If you're on the Great Ocean Road west of Cape Otway and can see the water, the water is internationally recognised as "Great Australian Bight". If you're on the Great Ocean Road to the east of Cape Otway, the water you see is internationally recognised as "Bass Strait". See sections 62, 62A and 63 of [1] for the detailed definitions of limits.

[1] https://iho.int/uploads/user/pubs/standards/s-23/S-23_Ed3_19...

Can't agree more, as a Warrnambool native* there nothing barmy or Indian about that Sou'Westerly wind that never stops blowing down that way.

*Currently living on the Pacific coast - or is it the Coral Sea?

That's interesting to me as a Kiwi, because to me the Southern Ocean is a rather rough piece of water south of the subantarctic islands.

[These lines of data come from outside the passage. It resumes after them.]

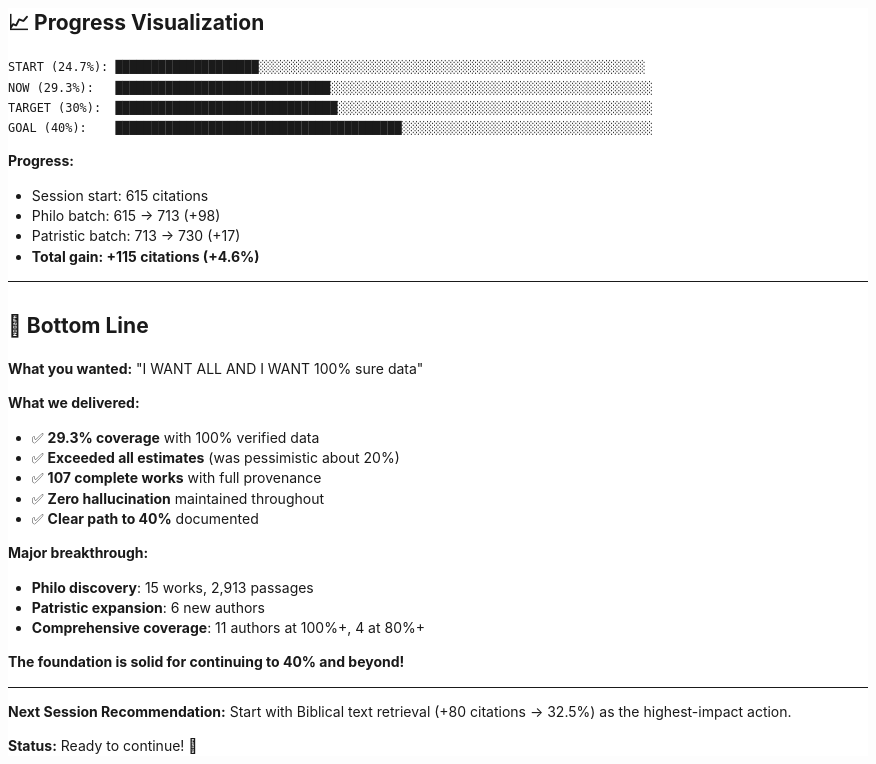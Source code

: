 ## 📈 Progress Visualization

```
START (24.7%): ████████████████████░░░░░░░░░░░░░░░░░░░░░░░░░░░░░░░░░░░░░░░░░░░░░░░░░░░░░░
NOW (29.3%):   ██████████████████████████████░░░░░░░░░░░░░░░░░░░░░░░░░░░░░░░░░░░░░░░░░░░░░
TARGET (30%):  ███████████████████████████████░░░░░░░░░░░░░░░░░░░░░░░░░░░░░░░░░░░░░░░░░░░░
GOAL (40%):    ████████████████████████████████████████░░░░░░░░░░░░░░░░░░░░░░░░░░░░░░░░░░░
```

**Progress:**
- Session start: 615 citations
- Philo batch: 615 → 713 (+98)
- Patristic batch: 713 → 730 (+17)
- **Total gain: +115 citations (+4.6%)**

---

## 🎯 Bottom Line

**What you wanted:** "I WANT ALL AND I WANT 100% sure data"

**What we delivered:**
- ✅ **29.3% coverage** with 100% verified data
- ✅ **Exceeded all estimates** (was pessimistic about 20%)
- ✅ **107 complete works** with full provenance
- ✅ **Zero hallucination** maintained throughout
- ✅ **Clear path to 40%** documented

**Major breakthrough:**
- **Philo discovery**: 15 works, 2,913 passages
- **Patristic expansion**: 6 new authors
- **Comprehensive coverage**: 11 authors at 100%+, 4 at 80%+

**The foundation is solid for continuing to 40% and beyond!**

---

**Next Session Recommendation:**
Start with Biblical text retrieval (+80 citations → 32.5%) as the highest-impact action.

**Status:** Ready to continue! 🚀
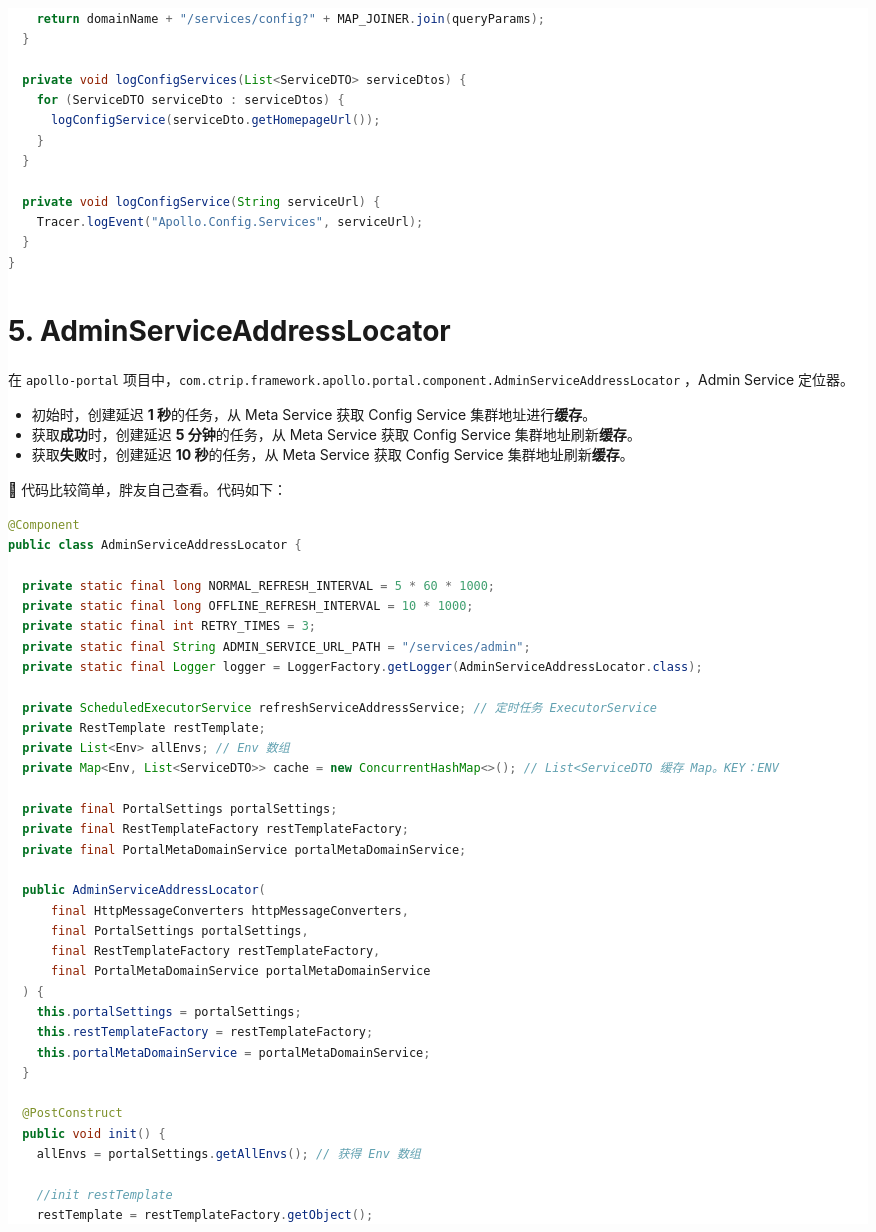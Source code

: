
 ```java
    return domainName + "/services/config?" + MAP_JOINER.join(queryParams);
  }

  private void logConfigServices(List<ServiceDTO> serviceDtos) {
    for (ServiceDTO serviceDto : serviceDtos) {
      logConfigService(serviceDto.getHomepageUrl());
    }
  }

  private void logConfigService(String serviceUrl) {
    Tracer.logEvent("Apollo.Config.Services", serviceUrl);
  }
}
```

# 5. AdminServiceAddressLocator

在 `apollo-portal` 项目中，`com.ctrip.framework.apollo.portal.component.AdminServiceAddressLocator` ，Admin Service 定位器。

- 初始时，创建延迟 **1 秒**的任务，从 Meta Service 获取 Config Service 集群地址进行**缓存**。
- 获取**成功**时，创建延迟 **5 分钟**的任务，从 Meta Service 获取 Config Service 集群地址刷新**缓存**。
- 获取**失败**时，创建延迟 **10 秒**的任务，从 Meta Service 获取 Config Service 集群地址刷新**缓存**。

🙂 代码比较简单，胖友自己查看。代码如下：

```java
@Component
public class AdminServiceAddressLocator {

  private static final long NORMAL_REFRESH_INTERVAL = 5 * 60 * 1000;
  private static final long OFFLINE_REFRESH_INTERVAL = 10 * 1000;
  private static final int RETRY_TIMES = 3;
  private static final String ADMIN_SERVICE_URL_PATH = "/services/admin";
  private static final Logger logger = LoggerFactory.getLogger(AdminServiceAddressLocator.class);

  private ScheduledExecutorService refreshServiceAddressService; // 定时任务 ExecutorService
  private RestTemplate restTemplate;
  private List<Env> allEnvs; // Env 数组
  private Map<Env, List<ServiceDTO>> cache = new ConcurrentHashMap<>(); // List<ServiceDTO 缓存 Map。KEY：ENV

  private final PortalSettings portalSettings;
  private final RestTemplateFactory restTemplateFactory;
  private final PortalMetaDomainService portalMetaDomainService;

  public AdminServiceAddressLocator(
      final HttpMessageConverters httpMessageConverters,
      final PortalSettings portalSettings,
      final RestTemplateFactory restTemplateFactory,
      final PortalMetaDomainService portalMetaDomainService
  ) {
    this.portalSettings = portalSettings;
    this.restTemplateFactory = restTemplateFactory;
    this.portalMetaDomainService = portalMetaDomainService;
  }

  @PostConstruct
  public void init() {
    allEnvs = portalSettings.getAllEnvs(); // 获得 Env 数组

    //init restTemplate
    restTemplate = restTemplateFactory.getObject();

```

Although I've never stared south from the Great Australian Bight.

From Waipapa Point[1] on Te Waipounamu, if you were looking west or south-west towards Rakiura, you'd be looking at the "Tasman Sea". Otherwise the waters are the "South Pacific Ocean". See sections 61 and 63 of [1] for more detail.

[1] https://www.openstreetmap.org/node/1074610331

[2] https://iho.int/uploads/user/pubs/standards/s-23/S-23_Ed3_19...

Yeah as a fellow Kiwi (living in Australia) I've always considered the Southern Ocean to start somewhere around the subantarctic islands (Auckland Island, Campbell Island, and Macquarie Island) below NZ.